ACAD-9の化学的阻害剤は、ミトコンドリア機能と脂肪酸酸化に影響を与える様々なメカニズムによって阻害効果を発揮する。エトラビリンはミトコンドリア機能を破壊し、それによってACAD-9が促進する脂肪酸酸化の重要なプロセスである電子伝達鎖を障害することによって、ACAD-9の活性を阻害することができる。塩化ジフェニレンヨードニウムは、NADPHオキシダーゼを阻害することにより、活性酸素種の産生を減少させ、酸化ストレスの軽減につながる。ACAD-9は細胞の酸化還元状態に敏感な酵素であるため、酸化還元に敏感なシグナル伝達経路のこの変化は、間接的にACAD-9を阻害する可能性がある。マロン酸はコハク酸デヒドロゲナーゼの競合的阻害剤として機能し、脂肪酸酸化の脱水素ステップに必要なNAD+の利用可能性を低下させることにより、NADHの蓄積とそれに続くACAD-9を含むNAD+依存性酵素の阻害をもたらす。

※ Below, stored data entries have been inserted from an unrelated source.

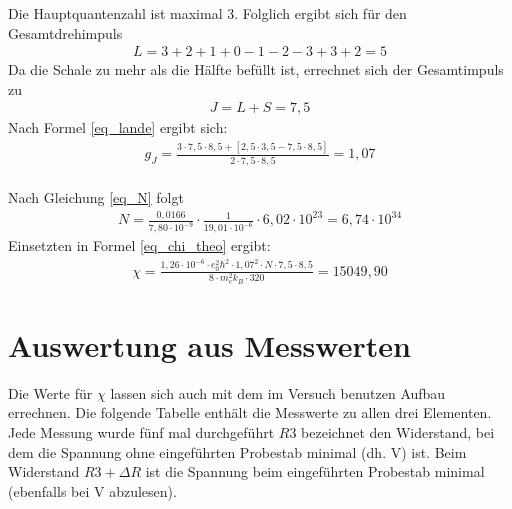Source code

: Die Hauptquantenzahl ist maximal 3. Folglich ergibt sich für den Gesamtdrehimpuls
\begin{align*}
L= 3+2+1+0-1-2-3+3+2=5
\end{align*} 
Da die Schale zu mehr als die Hälfte befüllt ist, errechnet sich der Gesamtimpuls zu 
\begin{align*}
J=L+S=7,5
\end{align*}
Nach Formel \eqref{eq_lande} ergibt sich:
\begin{align}
g_J=\frac{3\cdot7,5\cdot8,5+[2,5\cdot3,5-7,5\cdot8,5]}{2\cdot 7,5\cdot8,5}=1,07
\end{align}\\
Nach Gleichung \eqref{eq_N} folgt
\begin{align}
	N=\frac{0,0166}{7,80\cdot10^{-9}}\cdot\frac{1}	{19,01\cdot10^{-6}}\cdot6,02\cdot10^{23}=6,74\cdot10^{34}
\end{align}
Einsetzten in Formel \eqref{eq_chi_theo} ergibt:
\begin{align}
\chi= \frac{1,26\cdot 10^{-6}\cdot e_0^2\hbar^2\cdot 1,07^2 \cdot N\cdot 7,5\cdot 8,5}{8\cdot m_e^2 k_B\cdot320}=15049,90
\end{align}

\section{Auswertung aus Messwerten}
Die Werte für $\chi$ lassen sich auch mit dem im Versuch benutzen Aufbau errechnen. Die folgende Tabelle enthält die Messwerte zu allen drei Elementen. Jede Messung wurde fünf mal durchgeführt $R3$ bezeichnet den Widerstand, bei dem die Spannung ohne eingeführten Probestab minimal (dh. V) ist. Beim Widerstand $R3 + \Delta R$ ist die Spannung beim eingeführten Probestab minimal (ebenfalls bei V abzulesen).

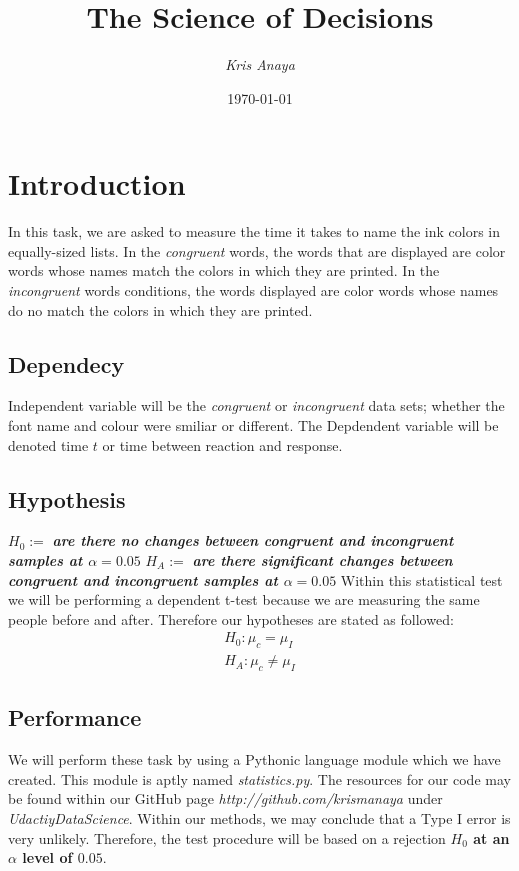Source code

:\documentclass[8pt]{article}
\newcommand{\8}{\bar}
\begin{document}
 
\title{The Science of Decisions} 
\author{\textit{Kris Anaya}}
\date{\today} 
\maketitle

\section{Introduction}
In this task, we are asked to measure the time it takes to name the ink colors in equally-sized lists. In the \textit{congruent} words, the words that are displayed are color words whose names match the colors in which they are printed. In the \textit{incongruent} words conditions, the words displayed are color words whose names do no match the colors in which they are printed.
\subsection{Dependecy} 
Independent variable will be the \textit{congruent} or \textit{incongruent} data sets; whether the font name and colour were smiliar or different. The Depdendent variable will be denoted time $t$ or time between reaction and response. 
\subsection{Hypothesis} 
$H_{0} :=$ \textbf{\textit{are there no changes between \textit{congruent} and \textit{incongruent} samples at $\alpha =0.05$}} \newline
$H_{A} :=$ \textbf{\textit{are there significant changes between \textit{congruent} and \textit{incongruent} samples at $\alpha = 0.05$}} 
Within this statistical test we will be performing a dependent t-test because we are measuring the same people before and after. Therefore our hypotheses are stated as followed: 
\begin{equation} 
\begin{split} 
H_{0}: \mu_{c} = \mu_{I} \\
H_{A}: \mu_{c} \not= \mu_{I} 
\end{split}
\end{equation} 
\subsection{Performance} 
\noindent We will perform these task by using a Pythonic language module which we have created. This module is aptly named \textit{statistics.py}. 
The resources for our code may be found within our GitHub page \textit{http://github.com/krismanaya} under \textit{UdactiyDataScience}.  Within our methods, we may conclude that a Type I error is very unlikely. Therefore, the test procedure will be based on a rejection \textbf{$H_{0}$ at an $\alpha$ level of $0.05$}. 
\end{document}
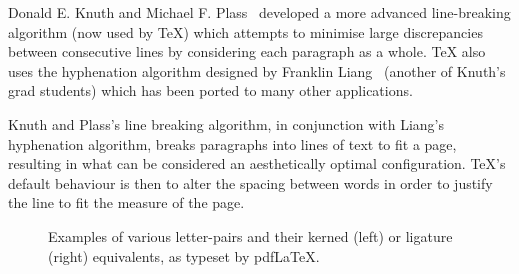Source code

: Donald E. Knuth and Michael F. Plass~\cite{Knuth1981} developed a more advanced line-breaking algorithm (now used by \TeX{}) which attempts to minimise large discrepancies between consecutive lines by considering each paragraph as a whole. \TeX{} also uses the hyphenation algorithm designed by Franklin Liang~\cite{Liang1983} (another of Knuth's grad students) which has been ported to many other applications.

Knuth and Plass's line breaking algorithm, in conjunction with Liang's hyphenation algorithm, breaks paragraphs into lines of text to fit a page, resulting in what can be considered an aesthetically optimal configuration. \TeX 's default behaviour is then to alter the spacing between words in order to justify the line to fit the measure of the page.

\begin{figure}
 \caption{Examples of various letter-pairs and their kerned (left) or ligature (right) equivalents, as typeset by pdf\LaTeX{}.}
 \label{fig:kern-lig}
\end{figure}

テノビン-6は、SIRT1の阻害を介して、PGC-1αの過剰アセチル化をもたらし、その結果、PGC-1α活性が低下し、ACAD-9が作動するミトコンドリアの脂肪酸酸化能が低下する。Mg2+やMn2+のような必須金属イオンに対する2-テノイルトリフルオロアセトンのキレート作用は、ACAD-9を含むこれらのイオンを必要とする酵素を阻害する可能性がある。オリゴマイシンによるATP合成酵素の阻害は、ミトコンドリア膜電位を低下させ、脂肪酸酸化活性に利用可能なエネルギーを制限することで、間接的にACAD-9を阻害する可能性がある。セルレニンは脂肪酸合成酵素を阻害し、脂肪酸のレベルを低下させ、基質の利用可能性を低下させることによって間接的にACAD-9を阻害する。ペルヘキシリンとオレイン酸スルホ-N-スクシンイミジルは、脂肪酸のミトコンドリアへの輸送を阻害し、それによってACAD-9の基質利用性を低下させる可能性がある。さらに電子伝達鎖に沿って、アンチマイシンAとロテノンはそれぞれ複合体IIIとIを阻害し、ミトコンドリアのエネルギー代謝を阻害する。最後に、メトホルミンはAMPKを活性化する。AMPKは脂肪酸合成を阻害し、ACAD-9が利用できる基質を減少させるので、ミトコンドリアの脂肪酸酸化におけるACAD-9の活性を間接的に阻害する可能性がある。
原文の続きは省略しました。